Bisher gingen die Ermittler davon aus, dass der Asylbewerber das Feuer selbst gelegt hatte. Laut Obduktion starb er an einem Hitzeschock. Der Mann war an Händen und Füßen gefesselt und lag auf einer Schaumstoffmatratze in der Gewahrsamszelle.

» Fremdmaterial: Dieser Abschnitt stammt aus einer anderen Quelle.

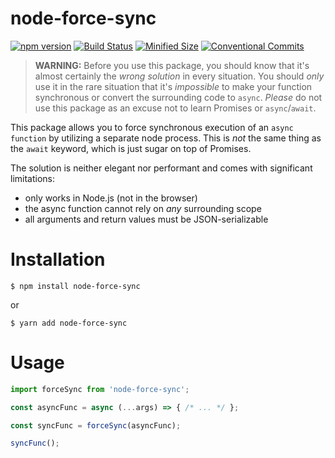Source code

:# node-force-sync
[![npm version](https://badgen.net/npm/v/node-force-sync)](https://npmjs.com/package/node-force-sync)
[![Build Status](https://travis-ci.org/tannerntannern/node-force-sync.svg?branch=master)](https://travis-ci.org/tannerntannern/node-force-sync)
[![Minified Size](https://badgen.net/bundlephobia/min/node-force-sync)](https://bundlephobia.com/result?p=node-force-sync)
[![Conventional Commits](https://badgen.net/badge/conventional%20commits/1.0.0/yellow)](https://conventionalcommits.org)

> **WARNING:** Before you use this package, you should know that it's almost certainly the _wrong solution_ in every situation.  You should _only_ use it in the rare situation that it's _impossible_ to make your function synchronous or convert the surrounding code to `async`.  _Please_ do not use this package as an excuse not to learn Promises or `async`/`await`.

This package allows you to force synchronous execution of an `async function` by utilizing a separate node process.  This is _not_ the same thing as the `await` keyword, which is just sugar on top of Promises.

The solution is neither elegant nor performant and comes with significant limitations:
* only works in Node.js (not in the browser)
* the async function cannot rely on _any_ surrounding scope
* all arguments and return values must be JSON-serializable

# Installation
```
$ npm install node-force-sync
```
or
```
$ yarn add node-force-sync
```

# Usage
```typescript
import forceSync from 'node-force-sync';

const asyncFunc = async (...args) => { /* ... */ };

const syncFunc = forceSync(asyncFunc);

syncFunc();
```

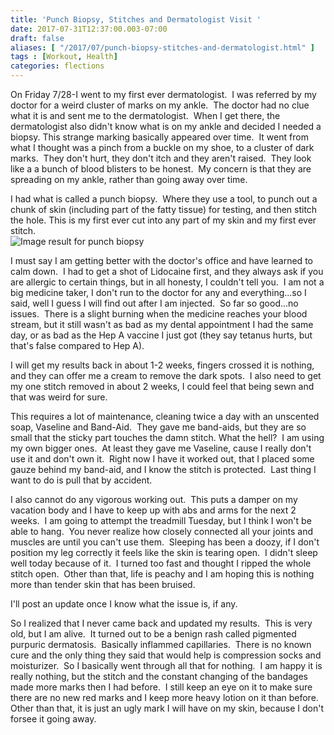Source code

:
 ```yaml
---
title: 'Punch Biopsy, Stitches and Dermatologist Visit '
date: 2017-07-31T12:37:00.003-07:00
draft: false
aliases: [ "/2017/07/punch-biopsy-stitches-and-dermatologist.html" ]
tags : [Workout, Health]
categories: flections
---
```


On Friday 7/28-I went to my first ever dermatologist.  I was referred by my doctor for a weird cluster of marks on my ankle.  The doctor had no clue what it is and sent me to the dermatologist.  When I get there, the dermatologist also didn't know what is on my ankle and decided I needed a biopsy. This strange marking basically appeared over time.  It went from what I thought was a pinch from a buckle on my shoe, to a cluster of dark marks.  They don't hurt, they don't itch and they aren't raised.  They look like a a bunch of blood blisters to be honest.  My concern is that they are spreading on my ankle, rather than going away over time.  
  
I had what is called a punch biopsy.  Where they use a tool, to punch out a chunk of skin (including part of the fatty tissue) for testing, and then stitch the hole. This is my first ever cut into any part of my skin and my first ever stitch.  
![Image result for punch biopsy](http://www.aafp.org/afp/2002/0315/afp20020315p1155-f1.jpg)  
  
I must say I am getting better with the doctor's office and have learned to calm down.  I had to get a shot of Lidocaine first, and they always ask if you are allergic to certain things, but in all honesty, I couldn't tell you.  I am not a big medicine taker, I don't run to the doctor for any and everything...so I said, well I guess I will find out after I am injected.  So far so good...no issues.  There is a slight burning when the medicine reaches your blood stream, but it still wasn't as bad as my dental appointment I had the same day, or as bad as the Hep A vaccine I just got (they say tetanus hurts, but that's false compared to Hep A).  
  
I will get my results back in about 1-2 weeks, fingers crossed it is nothing, and they can offer me a cream to remove the dark spots.  I also need to get my one stitch removed in about 2 weeks, I could feel that being sewn and that was weird for sure.  
  
This requires a lot of maintenance, cleaning twice a day with an unscented soap, Vaseline and Band-Aid.  They gave me band-aids, but they are so small that the sticky part touches the damn stitch. What the hell?  I am using my own bigger ones.  At least they gave me Vaseline, cause I really don't use it and don't own it.  Right now I have it worked out, that I placed some gauze behind my band-aid, and I know the stitch is protected.  Last thing I want to do is pull that by accident.  
  
I also cannot do any vigorous working out.  This puts a damper on my vacation body and I have to keep up with abs and arms for the next 2 weeks.  I am going to attempt the treadmill Tuesday, but I think I won't be able to hang.  You never realize how closely connected all your joints and muscles are until you can't use them.  Sleeping has been a doozy, if I don't position my leg correctly it feels like the skin is tearing open.  I didn't sleep well today because of it.  I turned too fast and thought I ripped the whole stitch open.  Other than that, life is peachy and I am hoping this is nothing more than tender skin that has been bruised.  
  
I'll post an update once I know what the issue is, if any.  
  
  
So I realized that I never came back and updated my results.  This is very old, but I am alive.  It turned out to be a benign rash called pigmented purpuric dermatosis.  Basically inflammed capillaries.  There is no known cure and the only thing they said that would help is compression socks and moisturizer.  So I basically went through all that for nothing.  I am happy it is really nothing, but the stitch and the constant changing of the bandages made more marks then I had before.  I still keep an eye on it to make sure there are no new red marks and I keep more heavy lotion on it than before.  Other than that, it is just an ugly mark I will have on my skin, because I don't forsee it going away.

Das Gutachten einer Initiative zum Gedenken an Jalloh hatte die neuen Ermittlungen der Staatsanwaltschaft ins Rollen gebracht. Laut Staatsanwaltschaft wurden keine Rückstände von Brandbeschleunigern im Bauschutt der Zelle gefunden. Die Initiative geht seit Jahren von einer Mordthese aus.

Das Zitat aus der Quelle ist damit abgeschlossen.